Carta Aberta do Presidente do SFJ António Marçal para a Srª. Ministra da Justiça

Cara Ministra Rita Júdice,

É com o maior respeito pelo cargo que ocupa, mas também com a firme responsabilidade de dar voz à realidade dos funcionários judiciais, que me dirijo a Vossa Excelência. Começo por lembrar que “preliminar” foi o voto de confiança que lhe demos em junho de 2024, com a esperança de que pudesse iniciar um caminho de resolução para os graves problemas que afligem os trabalhadores da Justiça e que, inevitavelmente, impactam negativamente os tempos de resposta do sistema judicial. Até ao momento, porém, nada de concreto aconteceu. Nem mesmo a letargia do Ministério da Justiça foi ultrapassada.
De forma irónica, é preciso reconhecer que há uma “única” área onde não se verifica qualquer letargia: no discurso propagandístico que insiste em afirmar que os problemas estão a ser resolvidos. Um exemplo claro disso é a referência às “milagrosas soluções de tramitação eletrónica” como o Citius no inquérito, que supostamente poupam “milhares de horas de trabalho” aos oficiais de Justiça. Santa ignorância! Quem trabalha diariamente nos serviços do Ministério Público sabe bem que essa não é a realidade.
Permita-me lembrar, Senhora Ministra, que as SEIVD – Secções Especializadas Integradas de Violência Doméstica – não cobrem todo o território nacional por uma razão elementar: não há funcionários suficientes para alocar a esses serviços.
Além disso, os 570 candidatos que deveriam ter iniciado funções no passado dia 20 de janeiro enfrentam desde já um elevado número de desistências. A “formação intensiva”, que agora começa, implica que apenas em fevereiro os corajosos que persistirem estarão efetivamente nas Secretarias.

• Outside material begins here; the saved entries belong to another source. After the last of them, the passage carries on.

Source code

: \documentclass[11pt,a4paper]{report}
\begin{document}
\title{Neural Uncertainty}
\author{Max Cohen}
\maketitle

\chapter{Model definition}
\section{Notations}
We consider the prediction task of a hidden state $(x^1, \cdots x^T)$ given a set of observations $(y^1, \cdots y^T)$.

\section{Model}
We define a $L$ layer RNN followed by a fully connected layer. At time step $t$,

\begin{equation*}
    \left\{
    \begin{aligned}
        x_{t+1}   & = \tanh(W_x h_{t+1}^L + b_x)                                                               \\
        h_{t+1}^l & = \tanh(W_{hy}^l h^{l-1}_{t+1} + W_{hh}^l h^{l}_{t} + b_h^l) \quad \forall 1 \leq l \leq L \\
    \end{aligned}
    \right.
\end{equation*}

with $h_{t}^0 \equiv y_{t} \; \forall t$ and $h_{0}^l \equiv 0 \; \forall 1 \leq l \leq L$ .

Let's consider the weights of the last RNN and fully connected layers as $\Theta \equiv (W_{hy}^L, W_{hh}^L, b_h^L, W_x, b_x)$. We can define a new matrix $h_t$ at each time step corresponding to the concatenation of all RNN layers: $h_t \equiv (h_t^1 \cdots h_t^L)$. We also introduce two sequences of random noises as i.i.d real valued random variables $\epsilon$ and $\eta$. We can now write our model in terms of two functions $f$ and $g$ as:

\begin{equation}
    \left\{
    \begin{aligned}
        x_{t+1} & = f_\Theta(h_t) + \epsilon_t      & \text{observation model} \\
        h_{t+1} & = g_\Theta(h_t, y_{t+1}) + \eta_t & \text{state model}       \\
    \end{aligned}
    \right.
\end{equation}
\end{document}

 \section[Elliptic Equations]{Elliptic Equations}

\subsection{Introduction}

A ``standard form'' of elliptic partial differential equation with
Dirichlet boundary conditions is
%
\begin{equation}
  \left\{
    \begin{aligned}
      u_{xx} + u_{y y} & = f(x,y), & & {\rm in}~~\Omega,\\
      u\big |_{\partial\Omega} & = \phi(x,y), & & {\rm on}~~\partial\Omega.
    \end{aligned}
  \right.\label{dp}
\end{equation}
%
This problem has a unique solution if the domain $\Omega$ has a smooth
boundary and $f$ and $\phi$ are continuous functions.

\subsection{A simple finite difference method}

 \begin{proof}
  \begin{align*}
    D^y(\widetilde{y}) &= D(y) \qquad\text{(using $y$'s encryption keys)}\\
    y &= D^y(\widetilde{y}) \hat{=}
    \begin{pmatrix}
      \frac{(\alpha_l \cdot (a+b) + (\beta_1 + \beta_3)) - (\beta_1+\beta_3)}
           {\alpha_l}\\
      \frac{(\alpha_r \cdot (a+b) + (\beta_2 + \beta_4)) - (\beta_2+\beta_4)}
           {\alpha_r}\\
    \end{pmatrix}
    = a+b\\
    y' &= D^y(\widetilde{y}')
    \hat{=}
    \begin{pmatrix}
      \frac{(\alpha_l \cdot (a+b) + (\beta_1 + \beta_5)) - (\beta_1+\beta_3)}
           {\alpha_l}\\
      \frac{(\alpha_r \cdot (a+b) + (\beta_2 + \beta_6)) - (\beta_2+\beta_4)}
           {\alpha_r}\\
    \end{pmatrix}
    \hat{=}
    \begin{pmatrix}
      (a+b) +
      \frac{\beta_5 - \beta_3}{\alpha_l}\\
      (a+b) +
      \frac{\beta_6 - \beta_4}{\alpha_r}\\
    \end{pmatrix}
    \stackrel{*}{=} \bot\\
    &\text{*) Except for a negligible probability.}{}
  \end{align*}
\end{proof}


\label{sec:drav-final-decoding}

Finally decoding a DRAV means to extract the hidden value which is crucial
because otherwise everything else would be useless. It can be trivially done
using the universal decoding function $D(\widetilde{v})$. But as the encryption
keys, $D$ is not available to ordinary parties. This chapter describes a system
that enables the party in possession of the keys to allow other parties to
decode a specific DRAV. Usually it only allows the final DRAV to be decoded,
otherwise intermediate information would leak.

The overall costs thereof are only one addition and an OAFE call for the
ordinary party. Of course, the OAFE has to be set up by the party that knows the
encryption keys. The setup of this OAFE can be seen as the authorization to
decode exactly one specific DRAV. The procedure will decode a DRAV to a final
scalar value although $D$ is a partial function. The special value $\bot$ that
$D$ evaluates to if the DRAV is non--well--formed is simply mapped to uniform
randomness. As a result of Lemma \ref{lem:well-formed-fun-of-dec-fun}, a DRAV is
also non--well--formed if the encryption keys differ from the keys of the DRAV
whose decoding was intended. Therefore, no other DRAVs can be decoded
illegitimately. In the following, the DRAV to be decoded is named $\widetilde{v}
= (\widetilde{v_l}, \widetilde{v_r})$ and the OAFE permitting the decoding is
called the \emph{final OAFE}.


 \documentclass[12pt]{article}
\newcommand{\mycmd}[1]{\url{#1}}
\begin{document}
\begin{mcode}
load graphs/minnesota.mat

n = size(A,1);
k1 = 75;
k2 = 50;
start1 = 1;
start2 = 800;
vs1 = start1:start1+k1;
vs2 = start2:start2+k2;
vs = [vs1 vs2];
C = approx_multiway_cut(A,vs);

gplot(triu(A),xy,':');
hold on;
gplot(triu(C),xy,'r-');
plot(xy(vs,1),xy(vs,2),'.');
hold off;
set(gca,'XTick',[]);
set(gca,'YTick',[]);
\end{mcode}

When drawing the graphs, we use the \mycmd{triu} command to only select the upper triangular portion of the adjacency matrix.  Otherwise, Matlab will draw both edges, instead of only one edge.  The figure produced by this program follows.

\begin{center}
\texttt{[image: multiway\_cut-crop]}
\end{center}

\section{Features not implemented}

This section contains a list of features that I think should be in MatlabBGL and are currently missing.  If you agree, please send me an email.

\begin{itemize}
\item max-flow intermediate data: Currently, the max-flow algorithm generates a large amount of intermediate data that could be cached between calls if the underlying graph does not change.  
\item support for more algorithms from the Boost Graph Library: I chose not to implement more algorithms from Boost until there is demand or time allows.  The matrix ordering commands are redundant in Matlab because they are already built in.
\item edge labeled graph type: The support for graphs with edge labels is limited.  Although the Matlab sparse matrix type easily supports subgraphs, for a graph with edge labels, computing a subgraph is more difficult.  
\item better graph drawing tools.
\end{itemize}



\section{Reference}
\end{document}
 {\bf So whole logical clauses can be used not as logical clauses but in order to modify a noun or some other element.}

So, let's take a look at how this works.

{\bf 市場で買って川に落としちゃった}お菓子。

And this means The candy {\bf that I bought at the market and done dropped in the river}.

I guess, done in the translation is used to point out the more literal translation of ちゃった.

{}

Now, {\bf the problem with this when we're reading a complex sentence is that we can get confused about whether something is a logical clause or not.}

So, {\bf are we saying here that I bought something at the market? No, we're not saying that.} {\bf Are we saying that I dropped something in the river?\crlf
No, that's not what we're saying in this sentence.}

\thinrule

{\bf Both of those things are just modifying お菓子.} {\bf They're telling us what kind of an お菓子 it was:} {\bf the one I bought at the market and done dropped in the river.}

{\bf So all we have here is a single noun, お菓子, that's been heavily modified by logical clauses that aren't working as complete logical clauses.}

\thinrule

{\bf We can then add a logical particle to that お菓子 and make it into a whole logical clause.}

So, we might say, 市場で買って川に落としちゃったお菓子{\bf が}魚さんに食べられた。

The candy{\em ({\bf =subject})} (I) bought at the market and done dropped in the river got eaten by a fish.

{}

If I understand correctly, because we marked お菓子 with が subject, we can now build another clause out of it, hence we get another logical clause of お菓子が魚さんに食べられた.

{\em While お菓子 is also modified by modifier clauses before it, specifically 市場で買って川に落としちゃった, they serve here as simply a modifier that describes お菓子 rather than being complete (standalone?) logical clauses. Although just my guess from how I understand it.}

É também de sublinhar que esta formação, realizada online, ocorre nas residências habituais dos candidatos, mas que, em breve, serão obrigados a deslocar-se para os tribunais, assumindo uma rotina de trabalho presencial que exige cinco dias por semana no local de trabalho. Para além disso, é frequente que o trabalho exceda o horário normal, sem qualquer tipo de compensação. No final do mês, como sucede com os que já exercem funções, os novos trabalhadores descobrirão que não existe qualquer suplemento de disponibilidade.
Senhora Ministra, fica-lhe mal – muito mal – produzir tais inverdades. Não pode ignorar que está pendente no Tribunal Administrativo e Central de Lisboa uma ação contra o Ministério da Justiça, com um pedido de reenvio prejudicial para o Tribunal de Justiça da União Europeia, cujo foco principal é o não pagamento do trabalho extraordinário. Também não corresponde à verdade que um Tribunal Superior tenha dado razão ao Governo nesta matéria. A ação, interposta em 2009, continua em recurso no Tribunal Administrativo do Sul, com conclusão ao Juiz em 7 de maio de 2024.
Na audição na Assembleia da República, Vossa Excelência furtou-se a responder às perguntas que lhe foram dirigidas sobre os trabalhadores judiciais. Enfrente os problemas e apresente soluções, como os sindicatos fizeram. Se analisar com “olhos de ver”, concluirá que a nossa proposta segue a linha adotada pelo Governo nas soluções encontradas para outras carreiras especiais. Abandone a demagogia e a palavra fácil e trabalhe seriamente na busca de soluções. Se assim o fizer, poderá contar com os trabalhadores. Caso opte por uma posição negacionista e demagógica, o silêncio do nosso protesto na abertura do ano judicial dará lugar ao troar do protesto veemente e robusto dos homens e mulheres que garantem o devir, lento mas devir, da Justiça.
É tempo de se fazer Justiça para quem nela trabalha!